Pourquoi réalise-t-on cette intervention ?
L’angiomyolipome est une tumeur bénigne du rein mais richement vascularisée : au-delà de 4 cm ou en cas d’anévrismes intra-tumoraux, elle expose à un risque d’hémorragie spontanée grave. L’embolisation préventive (ou en urgence si saignement) obture ses vaisseaux fragiles tout en préservant le rein.
Préparation avant l’acte
- Consultation avec le radiologue interventionnel et bilan sanguin récent (hémostase, fonction rénale).
- Signaler tout traitement anticoagulant ou antiagrégant, et toute allergie (produit de contraste, latex…).
- Être à jeun selon les consignes de la consultation d’anesthésie.
Comment se déroule l’intervention ?
- Piqûre dans une artère, au pli de l’aine ou au poignet, sous anesthésie locale, puis mise en place d’un court tuyau d’accès (introducteur).
- Navigation du cathéter jusqu’aux artères de la tumeur.
- Fermeture des vaisseaux de la tumeur par microbilles et/ou petits ressorts (coils), en préservant le tissu rénal sain.

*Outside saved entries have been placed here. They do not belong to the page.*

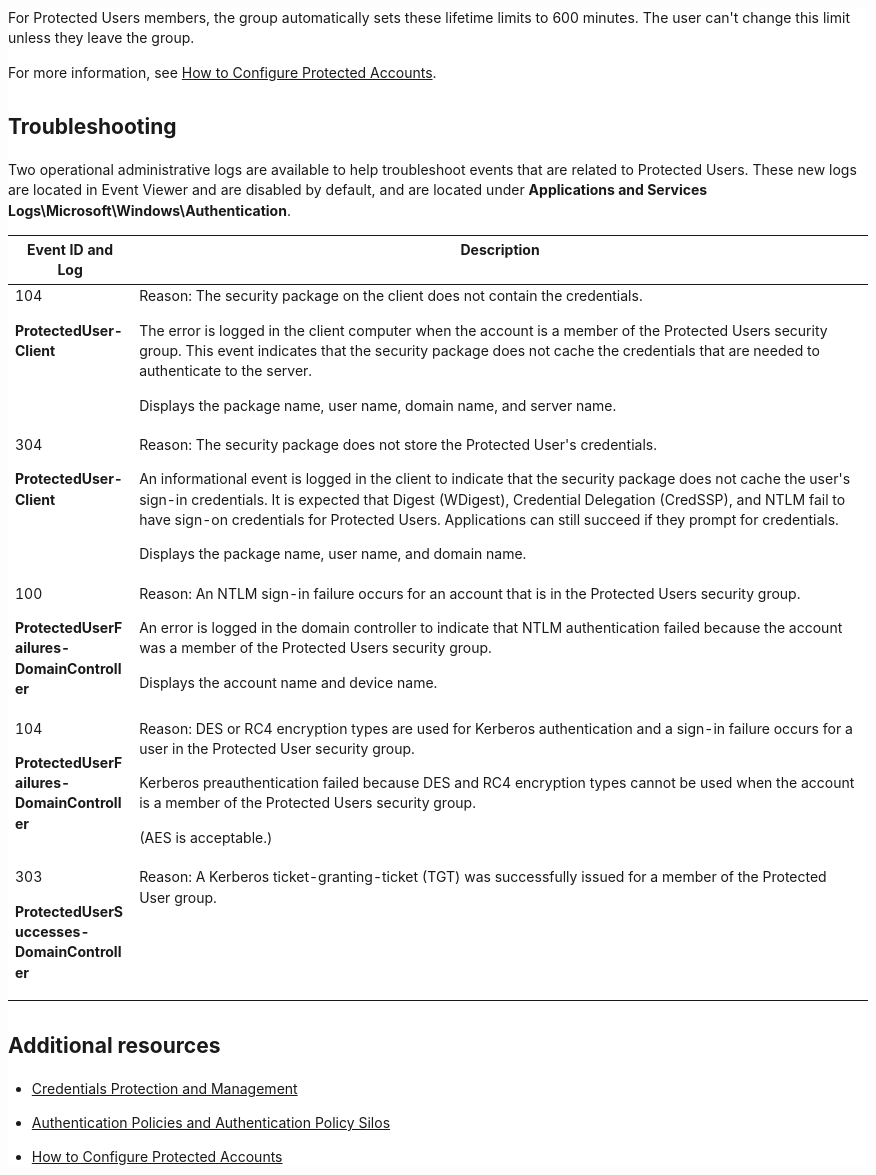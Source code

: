 For Protected Users members, the group automatically sets these lifetime limits to 600 minutes. The user can't change this limit unless they leave the group.

For more information, see [How to Configure Protected Accounts](../../identity/ad-ds/manage/how-to-configure-protected-accounts.md).

## Troubleshooting



Two operational administrative logs are available to help troubleshoot events that are related to Protected Users. These new logs are located in Event Viewer and are disabled by default, and are located under **Applications and Services Logs\Microsoft\Windows\Authentication**.

|Event ID and Log|Description|
|----------|--------|
|104<p>**ProtectedUser-Client**|Reason: The security package on the client does not contain the credentials.<p>The error is logged in the client computer when the account is a member of the Protected Users security group. This event indicates that the security package does not cache the credentials that are needed to authenticate to the server.<p>Displays the package name, user name, domain name, and server name.|
|304<p>**ProtectedUser-Client**|Reason: The security package does not store the Protected User's credentials.<p>An informational event is logged in the client to indicate that the security package does not cache the user's sign-in credentials. It is expected that Digest (WDigest), Credential Delegation (CredSSP), and NTLM fail to have sign-on credentials for Protected Users. Applications can still succeed if they prompt for credentials.<p>Displays the package name, user name, and domain name.|
|100<p>**ProtectedUserFailures-DomainController**|Reason: An NTLM sign-in failure occurs for an account that is in the Protected Users security group.<p>An error is logged in the domain controller to indicate that NTLM authentication failed because the account was a member of the Protected Users security group.<p>Displays the account name and device name.|
|104<p>**ProtectedUserFailures-DomainController**|Reason: DES or RC4 encryption types are used for Kerberos authentication and a sign-in failure occurs for a user in the Protected User security group.<p>Kerberos preauthentication failed because DES and RC4 encryption types cannot be used when the account is a member of the Protected Users security group.<p>(AES is acceptable.)|
|303<p>**ProtectedUserSuccesses-DomainController**|Reason: A Kerberos ticket-granting-ticket (TGT) was successfully issued for a member of the Protected User group.|

## Additional resources

- [Credentials Protection and Management](credentials-protection-and-management.md)

- [Authentication Policies and Authentication Policy Silos](authentication-policies-and-authentication-policy-silos.md)

- [How to Configure Protected Accounts](../../identity/ad-ds/manage/how-to-configure-protected-accounts.md)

- Contrôle final. Retrait de tout le matériel, puis fermeture du point de piqûre (compression de quelques minutes ou petit système de fermeture).
Suites et suivi
- Surveillance hospitalière avec contrôle du point de ponction et des constantes.

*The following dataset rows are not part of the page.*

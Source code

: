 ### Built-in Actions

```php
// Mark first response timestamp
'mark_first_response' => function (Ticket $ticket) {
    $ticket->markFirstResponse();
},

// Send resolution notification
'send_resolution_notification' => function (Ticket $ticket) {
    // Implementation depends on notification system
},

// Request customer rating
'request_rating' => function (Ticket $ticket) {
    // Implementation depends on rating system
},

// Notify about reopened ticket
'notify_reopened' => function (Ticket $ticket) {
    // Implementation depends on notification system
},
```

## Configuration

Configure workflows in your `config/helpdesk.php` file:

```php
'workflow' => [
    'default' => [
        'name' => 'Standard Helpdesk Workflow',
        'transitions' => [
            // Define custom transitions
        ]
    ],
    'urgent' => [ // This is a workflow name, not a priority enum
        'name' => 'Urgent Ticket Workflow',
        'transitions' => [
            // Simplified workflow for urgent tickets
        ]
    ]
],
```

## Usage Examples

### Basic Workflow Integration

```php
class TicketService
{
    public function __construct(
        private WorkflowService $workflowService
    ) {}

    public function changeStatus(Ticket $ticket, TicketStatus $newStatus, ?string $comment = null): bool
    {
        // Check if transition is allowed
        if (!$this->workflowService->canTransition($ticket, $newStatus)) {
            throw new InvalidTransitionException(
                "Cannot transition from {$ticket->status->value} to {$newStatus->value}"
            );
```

- Sortie le lendemain en l’absence de complication, avec consignes écrites.
- Compte rendu adressé à votre médecin ; consultation ou imagerie de contrôle programmée.

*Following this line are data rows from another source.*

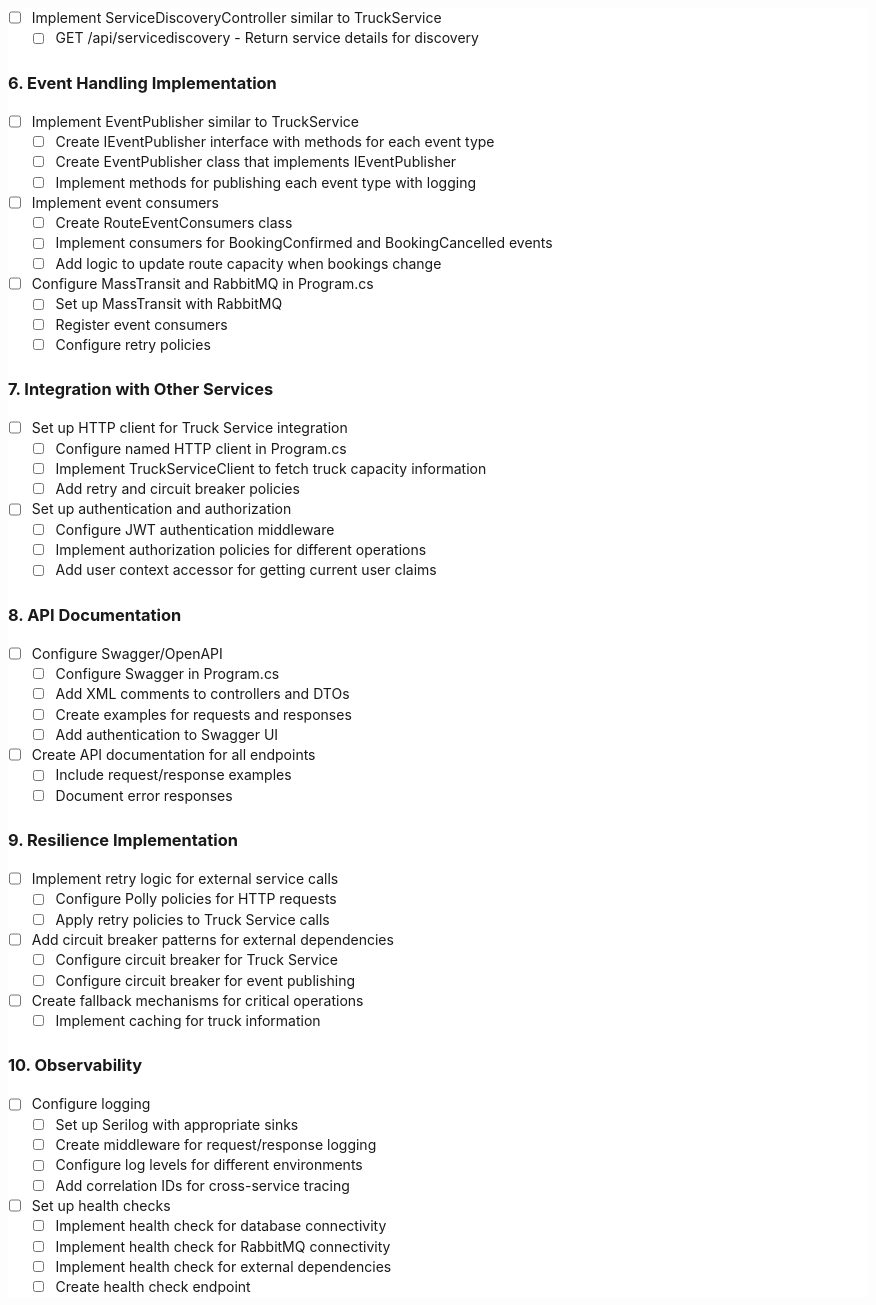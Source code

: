 - [ ] Implement ServiceDiscoveryController similar to TruckService
  - [ ] GET /api/servicediscovery - Return service details for discovery

### 6. Event Handling Implementation
- [ ] Implement EventPublisher similar to TruckService
  - [ ] Create IEventPublisher interface with methods for each event type
  - [ ] Create EventPublisher class that implements IEventPublisher
  - [ ] Implement methods for publishing each event type with logging
- [ ] Implement event consumers
  - [ ] Create RouteEventConsumers class
  - [ ] Implement consumers for BookingConfirmed and BookingCancelled events
  - [ ] Add logic to update route capacity when bookings change
- [ ] Configure MassTransit and RabbitMQ in Program.cs
  - [ ] Set up MassTransit with RabbitMQ
  - [ ] Register event consumers
  - [ ] Configure retry policies

### 7. Integration with Other Services
- [ ] Set up HTTP client for Truck Service integration
  - [ ] Configure named HTTP client in Program.cs
  - [ ] Implement TruckServiceClient to fetch truck capacity information
  - [ ] Add retry and circuit breaker policies
- [ ] Set up authentication and authorization
  - [ ] Configure JWT authentication middleware
  - [ ] Implement authorization policies for different operations
  - [ ] Add user context accessor for getting current user claims

### 8. API Documentation
- [ ] Configure Swagger/OpenAPI
  - [ ] Configure Swagger in Program.cs
  - [ ] Add XML comments to controllers and DTOs
  - [ ] Create examples for requests and responses
  - [ ] Add authentication to Swagger UI
- [ ] Create API documentation for all endpoints
  - [ ] Include request/response examples
  - [ ] Document error responses

### 9. Resilience Implementation
- [ ] Implement retry logic for external service calls
  - [ ] Configure Polly policies for HTTP requests
  - [ ] Apply retry policies to Truck Service calls
- [ ] Add circuit breaker patterns for external dependencies
  - [ ] Configure circuit breaker for Truck Service
  - [ ] Configure circuit breaker for event publishing
- [ ] Create fallback mechanisms for critical operations
  - [ ] Implement caching for truck information

### 10. Observability
- [ ] Configure logging
  - [ ] Set up Serilog with appropriate sinks
  - [ ] Create middleware for request/response logging
  - [ ] Configure log levels for different environments
  - [ ] Add correlation IDs for cross-service tracing
- [ ] Set up health checks
  - [ ] Implement health check for database connectivity
  - [ ] Implement health check for RabbitMQ connectivity
  - [ ] Implement health check for external dependencies
  - [ ] Create health check endpoint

- Imagerie de contrôle à distance : la tumeur diminue progressivement de volume.
Risques et complications potentielles
- Syndrome post-embolisation (douleurs, fièvre) fréquent et transitoire.
- Sang dans les urines (hématurie), transitoire.
- Réouverture partielle des vaisseaux traités, nécessitant un complément.
- Bleu (hématome) ou, rarement, petite poche de sang sur l’artère (pseudo-anévrisme) au point de piqûre.